UNEMPLOYMENT COULD effectively disappear by the middle of the decade, according to a new report by the Economic and Social Research Institute (ESRI). This is the outcome it expects under its “high-growth” scenario for the Irish economy over the decade to 2020.
However, should the economy expand along the alternative “low-growth” trajectory the institute sets out, joblessness would average 7.1 per cent of the workforce in the period 2014 to 2020.
In part reflecting the heightened difficulties of economic forecasting at a time of such change and uncertainty, the think tank has constructed alternative scenarios for future trends across a range of indicators, including employment, output and public debt.
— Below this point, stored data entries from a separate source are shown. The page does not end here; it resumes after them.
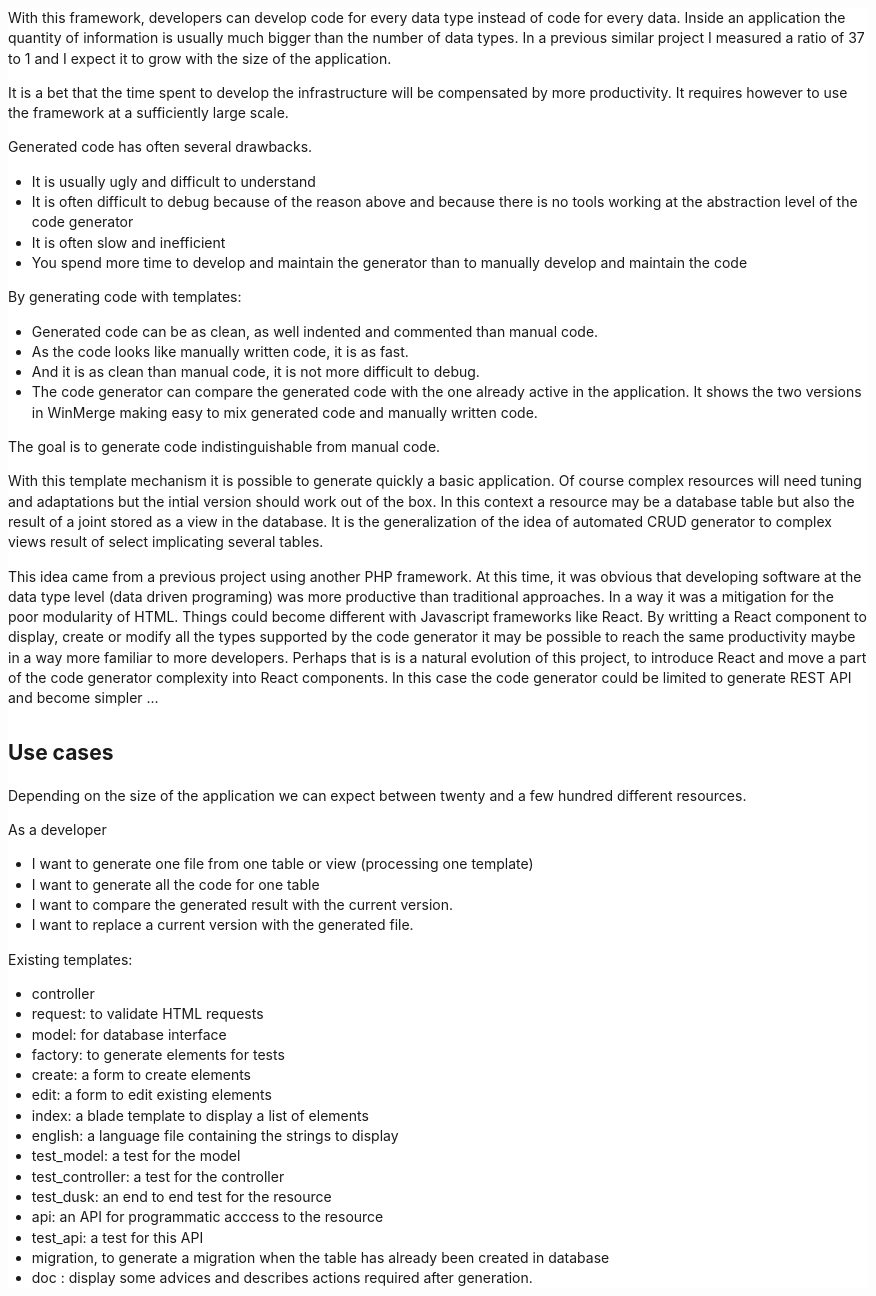 With this framework, developers can develop code for every data type instead of code for every data. Inside an application the quantity of information is usually much bigger than the number of data types. In a previous similar project I measured a ratio of 37 to 1 and I expect it to grow with the size of the application. 

It is a bet that the time spent to develop the infrastructure will be compensated by more productivity. It requires however to use the framework at a sufficiently large scale.

Generated code has often several drawbacks.
* It is usually ugly and difficult to understand
* It is often difficult to debug because of the reason above and because there is no tools working at the abstraction level of the code generator
* It is often slow and inefficient
* You spend more time to develop and maintain the generator than to manually develop and maintain the code

By generating code with templates:
* Generated code can be as clean, as well indented and commented than manual code.
* As the code looks like manually written code, it is as fast.
* And it is as clean than manual code, it is not more difficult to debug.
* The code generator can compare the generated code with the one already active in the application. It shows the two versions in WinMerge making easy to mix generated code and manually written code.

The goal is to generate code indistinguishable from manual code.

With this template mechanism it is possible to generate quickly a basic application. Of course complex resources will need tuning and adaptations but the intial version should work out of the box. In this context a resource may be a database table but also the result of a joint stored as a view in the database. It is the generalization of the idea of automated CRUD generator to complex views result of select implicating several tables.

This idea came from a previous project using another PHP framework. At this time, it was obvious that developing software at the data type level (data driven programing) was more productive than traditional approaches. In a way it was a mitigation for the poor modularity of HTML. Things could become different with Javascript frameworks like React. By writting a React component to display, create or modify all the types supported by the code generator it may be possible to reach the same productivity maybe in a way more familiar to more developers. Perhaps that is is a natural evolution of this project, to introduce React and move a part of the code generator complexity into React components. In this case the code generator could be limited to generate REST API and become simpler ... 

## Use cases

Depending on the size of the application we can expect between twenty and a few hundred different resources.

As a developer 
- I want to generate one file from one table or view (processing one template)
- I want to generate all the code for one table
- I want to compare the generated result with the current version. 
- I want to replace a current version with the generated file.

Existing templates:
* controller
* request: to validate HTML requests
* model: for database interface
* factory: to generate elements for tests
* create: a form to create elements
* edit: a form to edit existing elements
* index: a blade template to display a list of elements
* english: a language file containing the strings to display
* test_model: a test for the model
* test_controller: a test for the controller
* test_dusk: an end to end test for the resource
* api: an API for programmatic acccess to the resource
* test_api: a test for this API
* migration, to generate a migration when the table has already been created in database
* doc : display some advices and describes actions required after generation.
The ESRI believes its optimistic scenario for employment is the more likely medium-term outcome owing to the flexibility of the Irish labour market. This flexibility, it says, has been strongly evident over the past 15 years.
During that period (up to 2008), the rate of job creation far outstripped the average in the developed world and joblessness all but disappeared.
The institute does, however, hint that flexibility alone may not be enough, citing the example of Finland in the 1990s. In the early years of that decade, the Nordic country suffered one of the worst recessions ever to take place in an OECD economy. Unemployment soared to 20 per cent and remained in double digits five years after growth had resumed.
To minimise the risk of such an outcome in Ireland, the ESRI repeated its call for a more activist Government approach to labour market policy.
While the ESRI’s low-growth scenario is more optimistic than the forecasts of either the International Monetary Fund or the European Commission, it represents a downward revision on the same longer-term forecasting exercise carried out by the institute in May 2009.
The revisions are entirely related to the costs of the banking crisis, which the ESRI admits it underestimated.
Most of the policy-relevant content of the report focuses on the often complicated and unpredictable relationship between economic growth and fiscal policy.
In the Irish context, however, the ESRI harbours no doubts about what is required, and is emphatic in its view budgetary tightening was and is imperative.
It believes the economy would be in a worse condition now if adjustments had not been made; that international markets would have “punished” the country if no tightening had taken place; that the Government has no choice but to adhere to the fiscal tightening package it has set out for itself; and that that package will have to be supplemented with additional measures by 2014 even under the ESRI’s high-growth scenario for the economy.
Indeed, the report suggests that a larger adjustment in 2011 should be considered. Such a front-loading of the consolidation process would drive down the risk premium Ireland pays to borrow in international markets. This could reduce debt-servicing costs and boost investment across the economy.